*Task item*: Your answer is the lines below, exactly, from the one that contains "dotfiles status" through the one that contains "## Setup a new machine", both included.

═══ Material provided

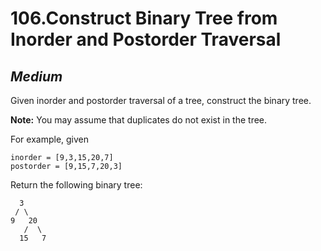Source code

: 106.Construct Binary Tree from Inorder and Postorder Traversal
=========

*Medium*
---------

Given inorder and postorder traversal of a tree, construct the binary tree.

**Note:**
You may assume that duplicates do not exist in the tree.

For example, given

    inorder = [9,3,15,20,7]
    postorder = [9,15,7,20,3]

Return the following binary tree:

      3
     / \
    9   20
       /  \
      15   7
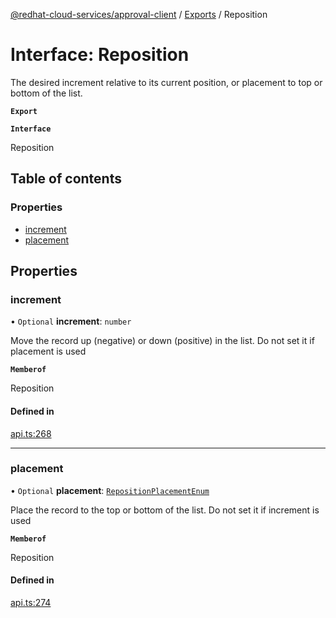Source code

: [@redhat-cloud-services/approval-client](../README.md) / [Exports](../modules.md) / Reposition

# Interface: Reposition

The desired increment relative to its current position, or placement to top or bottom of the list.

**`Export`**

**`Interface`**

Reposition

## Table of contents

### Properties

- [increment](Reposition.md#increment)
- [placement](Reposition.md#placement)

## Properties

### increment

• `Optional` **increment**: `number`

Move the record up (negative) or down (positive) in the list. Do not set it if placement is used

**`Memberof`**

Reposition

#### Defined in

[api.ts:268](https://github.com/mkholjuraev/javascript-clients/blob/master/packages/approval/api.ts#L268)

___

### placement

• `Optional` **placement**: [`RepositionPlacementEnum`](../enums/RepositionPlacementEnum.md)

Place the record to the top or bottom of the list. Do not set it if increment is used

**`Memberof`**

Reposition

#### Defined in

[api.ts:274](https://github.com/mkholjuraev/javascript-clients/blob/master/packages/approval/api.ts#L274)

══════
═══ Material provided

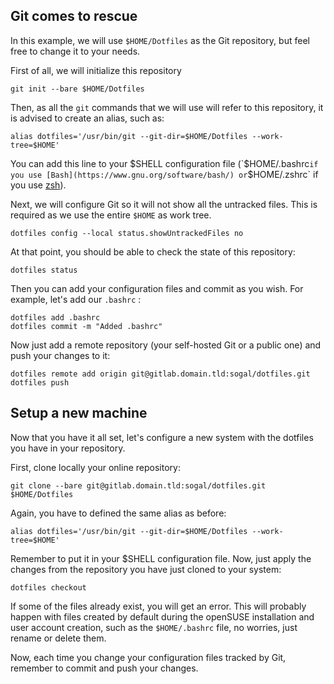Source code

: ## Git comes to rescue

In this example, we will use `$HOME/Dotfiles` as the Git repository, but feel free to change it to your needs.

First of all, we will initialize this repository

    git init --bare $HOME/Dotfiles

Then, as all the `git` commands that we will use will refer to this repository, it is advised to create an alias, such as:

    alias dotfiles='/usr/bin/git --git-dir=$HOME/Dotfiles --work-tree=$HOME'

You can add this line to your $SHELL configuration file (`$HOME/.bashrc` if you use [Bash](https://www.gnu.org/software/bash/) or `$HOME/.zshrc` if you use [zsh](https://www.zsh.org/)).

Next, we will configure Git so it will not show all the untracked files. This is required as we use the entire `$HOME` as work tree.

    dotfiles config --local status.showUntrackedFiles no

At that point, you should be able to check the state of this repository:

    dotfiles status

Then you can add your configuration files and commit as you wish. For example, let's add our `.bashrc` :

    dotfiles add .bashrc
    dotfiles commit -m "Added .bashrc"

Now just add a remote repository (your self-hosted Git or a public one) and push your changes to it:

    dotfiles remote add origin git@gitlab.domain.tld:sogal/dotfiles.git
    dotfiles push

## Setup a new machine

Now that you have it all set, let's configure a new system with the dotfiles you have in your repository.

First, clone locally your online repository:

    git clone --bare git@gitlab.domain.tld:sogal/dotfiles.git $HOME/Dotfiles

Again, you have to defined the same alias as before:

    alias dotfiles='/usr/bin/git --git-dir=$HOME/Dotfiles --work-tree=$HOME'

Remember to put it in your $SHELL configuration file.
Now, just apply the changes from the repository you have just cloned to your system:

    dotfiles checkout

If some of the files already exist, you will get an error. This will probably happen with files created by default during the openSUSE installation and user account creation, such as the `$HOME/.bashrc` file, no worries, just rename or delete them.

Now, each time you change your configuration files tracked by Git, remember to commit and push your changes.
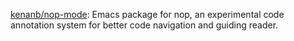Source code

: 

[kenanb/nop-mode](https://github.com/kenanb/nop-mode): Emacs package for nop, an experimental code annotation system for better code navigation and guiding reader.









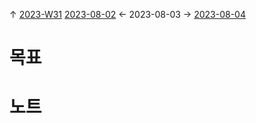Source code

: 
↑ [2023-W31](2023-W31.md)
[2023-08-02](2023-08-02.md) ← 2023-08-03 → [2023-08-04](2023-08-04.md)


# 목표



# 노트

══════

*Answer section*:
    dotfiles status

Then you can add your configuration files and commit as you wish. For example, let's add our `.bashrc` :

    dotfiles add .bashrc
    dotfiles commit -m "Added .bashrc"

Now just add a remote repository (your self-hosted Git or a public one) and push your changes to it:

    dotfiles remote add origin git@gitlab.domain.tld:sogal/dotfiles.git
    dotfiles push

## Setup a new machine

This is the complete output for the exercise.